I am dealing with a quite large sparse matrix (1.000.000 * 1.000.000) for my master's thesis. I use R and more precisely the 'Matrix' package dedicated to this issue.
Basically, my question is: Are there existing techniques to fill a sparse matrix without looping over the whole pre-existing dataframe I build the sparse matrix upon ? Is there a more efficient way to extract the indices where my sparse matrix will not take value 0 ?

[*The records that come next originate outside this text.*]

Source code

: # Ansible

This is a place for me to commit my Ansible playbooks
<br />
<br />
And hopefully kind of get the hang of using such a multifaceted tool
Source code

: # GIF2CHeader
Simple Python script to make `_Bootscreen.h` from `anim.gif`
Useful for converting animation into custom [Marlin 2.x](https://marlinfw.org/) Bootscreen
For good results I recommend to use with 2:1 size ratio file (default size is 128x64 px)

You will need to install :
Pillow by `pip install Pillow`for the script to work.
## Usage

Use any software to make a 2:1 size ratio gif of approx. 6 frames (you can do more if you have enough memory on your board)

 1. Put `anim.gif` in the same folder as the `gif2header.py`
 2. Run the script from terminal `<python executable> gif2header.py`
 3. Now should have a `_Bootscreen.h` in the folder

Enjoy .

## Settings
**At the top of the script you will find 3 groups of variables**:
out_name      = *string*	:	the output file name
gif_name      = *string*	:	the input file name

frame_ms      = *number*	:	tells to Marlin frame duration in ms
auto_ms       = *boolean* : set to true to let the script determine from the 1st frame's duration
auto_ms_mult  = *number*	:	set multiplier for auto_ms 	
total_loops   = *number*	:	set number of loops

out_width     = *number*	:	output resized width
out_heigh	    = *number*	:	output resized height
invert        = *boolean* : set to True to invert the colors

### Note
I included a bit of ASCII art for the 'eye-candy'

I'm not the first to ask this question, but most threads concern Matlab or Python, and I didn't find a clear answer.
Let's take an example to shed some light on the issue.
Suppose I have a data frame Df of this form:
list1 <- list("a","b","c")
list2 <- list("b,c","c", NA)
Df <- data.frame(cbind(list1, list2))
Df
list1 list2
1 a b,c
2 b c
3 c NA
I want to build a sparse matrix S that assigns S[i,j]=1 if Df[j,1] appears in Df[i,2]. Thus the matrix S would be of this form:
S=matrix(c(0,0,0,1,0,0,1,1,0), nrow=3)
S
[,1] [,2] [,3]
[1,] 0 1 1
[2,] 0 0 1
[3,] 0 0 0
Is it possible to fill this matrix without writing a loop that scans through each row and column of Df ?
Indeed, at the moment, my code would look like something like this:
row_vector <- vector()
col_vector <- vector()
val_vector <- vector()
count = 0
for (i in 1:3){
for (j in 1:3){
if (grepl(Df[i,1], Df[j,2], fixed=TRUE)==TRUE){
count=count+1
col_vector[count]=i
row_vector[count]=j
val_vector[count]=1
}
}
}
This is fine when I have a small matrix, but might get quite tedious with big matrices.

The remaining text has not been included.